Suppose we want to come up with a learner for the function class $C = \{monotone \ \ disjunctions \ \ on \ \ n \ \ literals\}$. 

First, let's look at some examples of functions that inhabit this class. *Monotone* refers to the fact that negation of literals is not allowed, and *disjunction* refers to the Boolean $\lor$ (the 'OR' operator). So $C$ is a class of Boolean functions which receive Boolean strings of leangth $n$ as input (i.e. $x \in \{0,1\}^n$) . For example, $f(x) = x_1 \lor x_2 \lor x_3$ is a monotone disjunction on $3$ Literals (i.e. $x \in \{0,1\}^3$).

Let $c \in C$ be the true function the learner is trying to guess.
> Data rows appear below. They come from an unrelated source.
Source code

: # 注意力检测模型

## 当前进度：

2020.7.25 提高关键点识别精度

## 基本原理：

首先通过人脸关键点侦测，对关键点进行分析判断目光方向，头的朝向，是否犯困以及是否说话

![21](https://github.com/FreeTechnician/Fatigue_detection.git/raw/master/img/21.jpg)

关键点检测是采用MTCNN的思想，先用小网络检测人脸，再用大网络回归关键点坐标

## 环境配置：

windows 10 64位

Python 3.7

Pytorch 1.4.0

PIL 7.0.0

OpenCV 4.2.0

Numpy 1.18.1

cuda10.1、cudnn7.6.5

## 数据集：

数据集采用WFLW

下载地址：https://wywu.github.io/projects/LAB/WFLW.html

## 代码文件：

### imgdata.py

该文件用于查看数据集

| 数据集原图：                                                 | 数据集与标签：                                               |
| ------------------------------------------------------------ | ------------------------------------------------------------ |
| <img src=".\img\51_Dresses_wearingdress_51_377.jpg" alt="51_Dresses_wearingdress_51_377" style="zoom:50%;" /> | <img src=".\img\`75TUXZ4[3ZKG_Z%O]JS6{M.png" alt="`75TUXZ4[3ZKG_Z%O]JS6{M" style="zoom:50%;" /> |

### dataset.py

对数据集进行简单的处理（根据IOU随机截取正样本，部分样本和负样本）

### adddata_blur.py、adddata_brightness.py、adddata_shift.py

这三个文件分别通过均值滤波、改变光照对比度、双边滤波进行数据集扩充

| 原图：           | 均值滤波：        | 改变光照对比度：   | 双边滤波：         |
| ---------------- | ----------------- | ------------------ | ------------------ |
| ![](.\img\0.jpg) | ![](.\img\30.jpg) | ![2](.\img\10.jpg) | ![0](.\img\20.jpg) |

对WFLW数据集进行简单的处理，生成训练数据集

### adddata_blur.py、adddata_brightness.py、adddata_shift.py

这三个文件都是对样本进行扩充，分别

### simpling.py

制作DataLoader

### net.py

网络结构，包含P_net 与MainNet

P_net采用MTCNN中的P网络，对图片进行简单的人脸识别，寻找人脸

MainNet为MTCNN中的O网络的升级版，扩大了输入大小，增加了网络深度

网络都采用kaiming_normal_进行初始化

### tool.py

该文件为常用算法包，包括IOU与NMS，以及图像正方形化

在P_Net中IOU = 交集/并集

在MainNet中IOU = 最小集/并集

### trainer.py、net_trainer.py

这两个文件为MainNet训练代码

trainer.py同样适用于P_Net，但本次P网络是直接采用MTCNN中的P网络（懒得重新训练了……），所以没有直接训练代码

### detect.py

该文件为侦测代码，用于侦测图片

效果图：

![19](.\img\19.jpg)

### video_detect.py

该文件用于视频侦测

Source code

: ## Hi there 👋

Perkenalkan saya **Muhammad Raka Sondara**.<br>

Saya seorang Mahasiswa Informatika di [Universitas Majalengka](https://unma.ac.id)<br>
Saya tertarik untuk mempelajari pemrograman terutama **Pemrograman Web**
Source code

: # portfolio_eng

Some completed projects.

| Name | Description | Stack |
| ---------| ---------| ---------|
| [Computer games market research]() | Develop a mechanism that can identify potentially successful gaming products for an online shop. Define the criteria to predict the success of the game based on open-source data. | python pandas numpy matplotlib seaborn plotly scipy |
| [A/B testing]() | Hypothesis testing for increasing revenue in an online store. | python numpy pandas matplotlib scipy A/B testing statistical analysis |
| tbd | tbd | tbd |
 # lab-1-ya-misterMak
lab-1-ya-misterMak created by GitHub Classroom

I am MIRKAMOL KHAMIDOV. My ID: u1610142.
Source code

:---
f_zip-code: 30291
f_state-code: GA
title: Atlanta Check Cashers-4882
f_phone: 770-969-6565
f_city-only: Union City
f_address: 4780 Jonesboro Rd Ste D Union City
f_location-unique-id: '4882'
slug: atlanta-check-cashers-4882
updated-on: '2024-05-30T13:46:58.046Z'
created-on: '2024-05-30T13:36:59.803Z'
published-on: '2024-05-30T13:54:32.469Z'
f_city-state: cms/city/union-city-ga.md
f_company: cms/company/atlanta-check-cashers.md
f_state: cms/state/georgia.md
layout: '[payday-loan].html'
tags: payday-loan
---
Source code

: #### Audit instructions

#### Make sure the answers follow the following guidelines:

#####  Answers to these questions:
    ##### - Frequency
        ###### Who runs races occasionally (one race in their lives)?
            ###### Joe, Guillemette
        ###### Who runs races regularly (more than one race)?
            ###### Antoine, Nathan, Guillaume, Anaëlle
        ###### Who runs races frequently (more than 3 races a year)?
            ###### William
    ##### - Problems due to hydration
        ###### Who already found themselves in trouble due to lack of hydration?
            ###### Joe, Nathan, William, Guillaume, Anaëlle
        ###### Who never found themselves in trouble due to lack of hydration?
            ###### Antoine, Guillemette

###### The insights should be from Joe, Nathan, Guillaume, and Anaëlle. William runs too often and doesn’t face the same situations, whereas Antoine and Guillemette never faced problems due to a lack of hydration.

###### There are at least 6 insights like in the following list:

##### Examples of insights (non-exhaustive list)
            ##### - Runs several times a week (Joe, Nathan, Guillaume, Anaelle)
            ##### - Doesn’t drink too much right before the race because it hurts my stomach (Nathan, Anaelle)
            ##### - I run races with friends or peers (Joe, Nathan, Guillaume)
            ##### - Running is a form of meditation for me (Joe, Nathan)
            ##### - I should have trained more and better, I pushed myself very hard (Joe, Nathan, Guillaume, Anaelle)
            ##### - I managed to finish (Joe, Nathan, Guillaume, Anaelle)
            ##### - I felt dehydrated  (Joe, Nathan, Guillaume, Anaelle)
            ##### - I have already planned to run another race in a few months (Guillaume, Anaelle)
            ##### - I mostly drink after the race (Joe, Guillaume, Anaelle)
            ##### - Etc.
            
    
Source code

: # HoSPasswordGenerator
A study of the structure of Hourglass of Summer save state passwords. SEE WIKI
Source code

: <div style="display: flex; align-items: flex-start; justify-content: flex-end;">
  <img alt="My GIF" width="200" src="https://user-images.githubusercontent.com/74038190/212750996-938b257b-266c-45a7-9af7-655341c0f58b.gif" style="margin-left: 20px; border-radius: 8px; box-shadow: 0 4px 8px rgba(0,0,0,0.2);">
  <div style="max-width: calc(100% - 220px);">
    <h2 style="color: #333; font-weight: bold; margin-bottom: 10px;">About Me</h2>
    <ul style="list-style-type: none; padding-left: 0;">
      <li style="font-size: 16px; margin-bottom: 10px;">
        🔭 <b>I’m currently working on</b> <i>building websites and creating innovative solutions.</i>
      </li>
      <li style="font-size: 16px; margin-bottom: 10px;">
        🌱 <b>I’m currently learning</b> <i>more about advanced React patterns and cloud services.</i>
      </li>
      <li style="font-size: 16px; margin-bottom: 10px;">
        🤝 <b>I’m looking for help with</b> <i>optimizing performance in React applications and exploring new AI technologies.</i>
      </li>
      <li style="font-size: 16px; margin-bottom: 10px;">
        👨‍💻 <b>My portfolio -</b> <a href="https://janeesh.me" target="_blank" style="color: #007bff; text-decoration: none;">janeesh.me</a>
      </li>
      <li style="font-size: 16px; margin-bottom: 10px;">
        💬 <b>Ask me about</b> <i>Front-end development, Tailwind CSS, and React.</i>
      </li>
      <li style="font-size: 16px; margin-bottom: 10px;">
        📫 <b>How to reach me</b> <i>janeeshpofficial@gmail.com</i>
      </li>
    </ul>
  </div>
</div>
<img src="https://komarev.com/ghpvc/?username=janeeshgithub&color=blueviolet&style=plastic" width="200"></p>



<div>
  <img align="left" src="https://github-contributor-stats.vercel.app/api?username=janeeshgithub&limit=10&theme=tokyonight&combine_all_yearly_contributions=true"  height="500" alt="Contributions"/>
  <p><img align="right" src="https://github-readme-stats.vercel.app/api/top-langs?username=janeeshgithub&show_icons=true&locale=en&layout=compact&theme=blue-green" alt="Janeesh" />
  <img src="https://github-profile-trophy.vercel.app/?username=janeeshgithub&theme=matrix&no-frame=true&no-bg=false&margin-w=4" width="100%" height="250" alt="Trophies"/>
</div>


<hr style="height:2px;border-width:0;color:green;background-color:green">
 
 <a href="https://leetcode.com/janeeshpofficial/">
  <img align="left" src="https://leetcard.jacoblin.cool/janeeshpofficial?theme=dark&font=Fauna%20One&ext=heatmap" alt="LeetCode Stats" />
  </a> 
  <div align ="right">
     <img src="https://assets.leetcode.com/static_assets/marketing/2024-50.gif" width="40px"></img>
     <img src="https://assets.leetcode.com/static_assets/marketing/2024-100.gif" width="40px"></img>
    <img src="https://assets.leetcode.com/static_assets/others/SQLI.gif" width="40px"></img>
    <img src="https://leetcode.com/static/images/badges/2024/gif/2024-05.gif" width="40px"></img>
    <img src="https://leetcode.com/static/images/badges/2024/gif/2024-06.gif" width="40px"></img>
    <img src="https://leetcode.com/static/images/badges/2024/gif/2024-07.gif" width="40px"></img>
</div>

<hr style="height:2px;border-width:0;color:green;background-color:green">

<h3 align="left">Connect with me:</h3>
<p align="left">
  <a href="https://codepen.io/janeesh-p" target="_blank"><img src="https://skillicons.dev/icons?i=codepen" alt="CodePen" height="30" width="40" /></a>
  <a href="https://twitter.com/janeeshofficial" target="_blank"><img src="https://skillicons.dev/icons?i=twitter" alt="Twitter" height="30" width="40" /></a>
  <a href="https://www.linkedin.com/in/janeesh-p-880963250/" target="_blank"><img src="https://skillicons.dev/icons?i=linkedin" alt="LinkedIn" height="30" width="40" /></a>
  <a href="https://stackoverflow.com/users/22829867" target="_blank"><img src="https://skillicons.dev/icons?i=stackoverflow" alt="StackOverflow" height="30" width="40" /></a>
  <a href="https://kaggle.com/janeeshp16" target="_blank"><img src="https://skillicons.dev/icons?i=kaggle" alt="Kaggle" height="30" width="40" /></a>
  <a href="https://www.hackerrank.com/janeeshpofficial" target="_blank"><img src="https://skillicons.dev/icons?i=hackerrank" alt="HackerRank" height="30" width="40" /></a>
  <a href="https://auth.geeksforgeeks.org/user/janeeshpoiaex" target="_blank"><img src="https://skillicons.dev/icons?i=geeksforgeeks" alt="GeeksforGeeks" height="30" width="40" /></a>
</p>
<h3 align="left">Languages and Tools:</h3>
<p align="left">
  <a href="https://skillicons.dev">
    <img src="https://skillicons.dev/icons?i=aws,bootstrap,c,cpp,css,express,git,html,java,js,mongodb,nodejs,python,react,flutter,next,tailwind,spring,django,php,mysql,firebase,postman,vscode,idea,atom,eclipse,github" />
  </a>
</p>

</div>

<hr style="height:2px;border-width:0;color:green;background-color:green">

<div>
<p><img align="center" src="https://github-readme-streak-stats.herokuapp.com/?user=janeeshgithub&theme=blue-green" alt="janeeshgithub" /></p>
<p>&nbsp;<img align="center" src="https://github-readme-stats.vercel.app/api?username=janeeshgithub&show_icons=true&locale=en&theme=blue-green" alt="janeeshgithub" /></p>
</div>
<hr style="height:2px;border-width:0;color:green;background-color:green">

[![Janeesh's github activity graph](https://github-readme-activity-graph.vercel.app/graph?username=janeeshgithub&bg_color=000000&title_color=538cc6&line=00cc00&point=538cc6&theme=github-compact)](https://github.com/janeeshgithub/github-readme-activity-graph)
The hypothesis $h \in C$ is the current state of the learner (i.e. its current best guess for $c$). Set the initial state to $h_0(x) = x_1 \lor x_2 \lor ... \lor x_n$. Now suppose the learner is given the challenge $0110 ...0$. Its classification will be $h_0(0110...0) = 1$. If this is correct, the learner moves on to the next challenge without updating its state. If it's incorrect, then the learner knows that the literals $x_2$, and $x_3$ are not in $c$. The new state is $h_1(x) = x_1 \lor x_4 \lor ... \lor x_n$.

Note that two literals were eliminated from consideration. In fact, every time the learner makes a mistake at least one literal must be eliminated. Since there are $n$ literals in any given challenge, the learner can make at most $n$ mistakes.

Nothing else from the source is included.